Landed Cost & Duty Estimator: Know the True Per-Unit Cost Before the Broker Bill Lands
Turn PO lines, an HS-to-duty-rate table, freight, insurance, and fees into a true landed cost per unit — duty applied by HS code and country, freight allocated your way — with the import manager reviewing and approving the estimate before it ever feeds pricing or PO approval.
A logged-in tool where you enter PO lines and values, apply the right duty rate by HS code and country of origin, allocate freight and insurance across the lines by your chosen method, see landed cost per unit, have the import manager review and approve, and export a fully costed PO.
Before you start
- A Supabase account (free)
- A Vercel account (free)
- A Resend account (free)
- Your PO lines with values (CSV or Google Sheet)
- An HS-code-to-duty-rate table you can export (CSV)
- Your typical freight, insurance, and brokerage fee figures
- Claude Code or any AI coding agent
The problem this kills
The price on the supplier's invoice is never what the goods actually cost you. By the time the container clears, you've paid duty at a rate that depends on the HS code and where the goods were made, ocean or air freight, insurance, brokerage, and a handful of fees nobody warned you about. The buyer who locked in a margin on the invoice price discovers it three weeks later — when the broker's bill arrives and the "good deal" has quietly turned thin.
Most teams estimate landed cost in a spreadsheet that one person built and only one person understands. The duty rates are typed in from memory or a stale lookup. Freight gets smeared across lines "about evenly" instead of by weight or value. The HS codes don't match what the broker actually used. And there's no record of who approved the number that pricing then trusted. When the real bill comes in different, nobody can reconstruct why.

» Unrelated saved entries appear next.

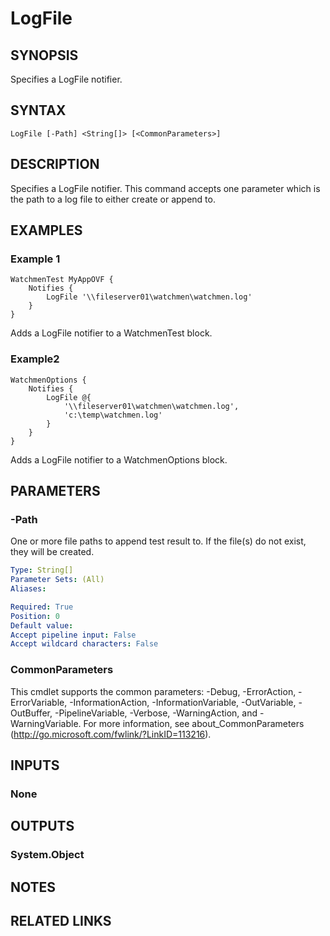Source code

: ﻿---
external help file: Watchmen-help.xml
online version: 
schema: 2.0.0
---

# LogFile
## SYNOPSIS
Specifies a LogFile notifier.
## SYNTAX

```
LogFile [-Path] <String[]> [<CommonParameters>]
```

## DESCRIPTION
Specifies a LogFile notifier. This command accepts one parameter which is the path to a log file to either create or append to.
## EXAMPLES

### Example 1
```
WatchmenTest MyAppOVF {
    Notifies {
        LogFile '\\fileserver01\watchmen\watchmen.log'
    }
}
```

Adds a LogFile notifier to a WatchmenTest block.

### Example2
```
WatchmenOptions {
    Notifies {
        LogFile @{
            '\\fileserver01\watchmen\watchmen.log',
            'c:\temp\watchmen.log'
        }
    }
}
```

Adds a LogFile notifier to a WatchmenOptions block.

## PARAMETERS

### -Path
One or more file paths to append test result to. If the file(s) do not exist, they will be created.

```yaml
Type: String[]
Parameter Sets: (All)
Aliases: 

Required: True
Position: 0
Default value: 
Accept pipeline input: False
Accept wildcard characters: False
```

### CommonParameters
This cmdlet supports the common parameters: -Debug, -ErrorAction, -ErrorVariable, -InformationAction, -InformationVariable, -OutVariable, -OutBuffer, -PipelineVariable, -Verbose, -WarningAction, and -WarningVariable. For more information, see about_CommonParameters (http://go.microsoft.com/fwlink/?LinkID=113216).
## INPUTS

### None

## OUTPUTS

### System.Object

## NOTES

## RELATED LINKS

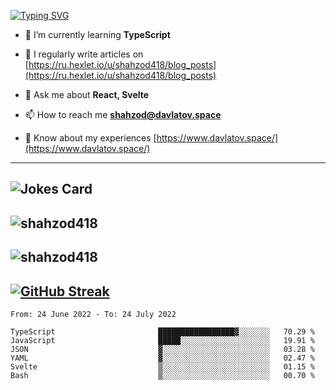[![Typing SVG](https://readme-typing-svg.herokuapp.com?font=Turret+Road&height=30&lines=HI!+I%60m+Frontend+Developer)](https://git.io/typing-svg)

- 🌱 I’m currently learning **TypeScript**

- 📝 I regularly write articles on [https://ru.hexlet.io/u/shahzod418/blog_posts](https://ru.hexlet.io/u/shahzod418/blog_posts)

- 💬 Ask me about **React, Svelte**

- 📫 How to reach me **shahzod@davlatov.space**

- 📄 Know about my experiences [https://www.davlatov.space/](https://www.davlatov.space/)

---
![Jokes Card](https://readme-jokes.vercel.app/api?theme=radical)
---
![shahzod418](https://github-readme-stats.vercel.app/api/top-langs?username=shahzod418&show_icons=true&theme=radical&locale=en&layout=compact)
---
![shahzod418](https://github-readme-stats.vercel.app/api?username=shahzod418&show_icons=true&theme=radical&locale=en&count_private=true)
---
[![GitHub Streak](http://github-readme-streak-stats.herokuapp.com?user=shahzod418&theme=radical&date_format=M%20j%5B%2C%20Y%5D)](https://git.io/streak-stats)
---
<!--START_SECTION:waka-->

```text
From: 24 June 2022 - To: 24 July 2022

TypeScript                       █████████████████▓░░░░░░░   70.29 %
JavaScript                       █████░░░░░░░░░░░░░░░░░░░░   19.91 %
JSON                             ▓░░░░░░░░░░░░░░░░░░░░░░░░   03.28 %
YAML                             ▓░░░░░░░░░░░░░░░░░░░░░░░░   02.47 %
Svelte                           ▒░░░░░░░░░░░░░░░░░░░░░░░░   01.15 %
Bash                             ▒░░░░░░░░░░░░░░░░░░░░░░░░   00.70 %
```

<!--END_SECTION:waka-->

Landed cost is the number your pricing and your PO approvals quietly depend on. It deserves to be a real, governed tool — not a workbook held together by one person's memory of last year's duty rates.
What you'll build
A simple internal web app for purchasing, import, and pricing. You enter (or import) your PO lines — SKU, description, quantity, unit value, HS code, and country of origin. The tool looks each line up against your maintained duty-rate table (keyed by HS code and country, because the same product can be duty-free from one country and dutiable from another), applies the duty, then allocates freight and insurance across the lines by the method you pick — by value, by weight, by volume, or by units. It adds your brokerage and handling fees, and lands on a true cost per unit for every line.
The import manager reviews the estimate — the HS-to-rate matches, the freight split, any line that looks off — and approves it before that number is allowed to feed pricing or a PO approval. Nothing downstream trusts a landed cost until a person has signed off. You export a clean, fully costed PO in the exact columns your ERP or pricing sheet expects.
What's inside the Implementation Plan
The downloadable plan is a step-by-step file you paste into an AI coding agent. It opens by interviewing you about your business — how you import today, what your PO lines actually look like and what you call each field, how your HS codes and duty rates are structured, which freight allocation method matches how you really think about cost, your fee types, and the messy exceptions (mixed-origin POs, free-trade-agreement preference rates, anti-dumping duties, partial shipments). It reflects a short tailored spec back to you and waits for your thumbs-up before it builds anything — so the tool fits how you import, not a generic template.
From there it walks the agent through the data model, the duty-rate table, the PO-line import, the duty lookup, the freight/insurance allocation engine, the per-unit landed cost calculation, the import-manager approval gate, and the costed-PO export. Every step ends with a ready-to-copy prompt. There's a full "No API yet?" path that uses Google Sheet / CSV imports and produces a clean CSV export — so you can build and run the whole thing this weekend with no connection to your ERP or broker's system.
The governance it includes (this is the point)
Landed cost feeds money decisions, so the controls aren't optional. The plan builds in login so only your team can use it, row-level security so you only ever see your own organization's POs and rates, a complete audit trail of who changed a duty rate, who edited an allocation, and who approved which estimate, a hard human-approval gate so no landed-cost number reaches pricing or PO approval until the import manager signs off, and duplicate guards keyed on the PO line so the same line can't be costed and counted twice on re-import.
Who it's for
Purchasing and procurement, import and customs managers, and pricing or margin analysts — anyone who has ever been surprised by a broker bill or set a price off an invoice cost that turned out to be wrong. If you can explain how your POs are shaped and where your duty rates come from, you can build this.
You've got this — start with the plan, paste the first prompt, and answer the interview. You'll have a true cost per unit on screen before the weekend's out.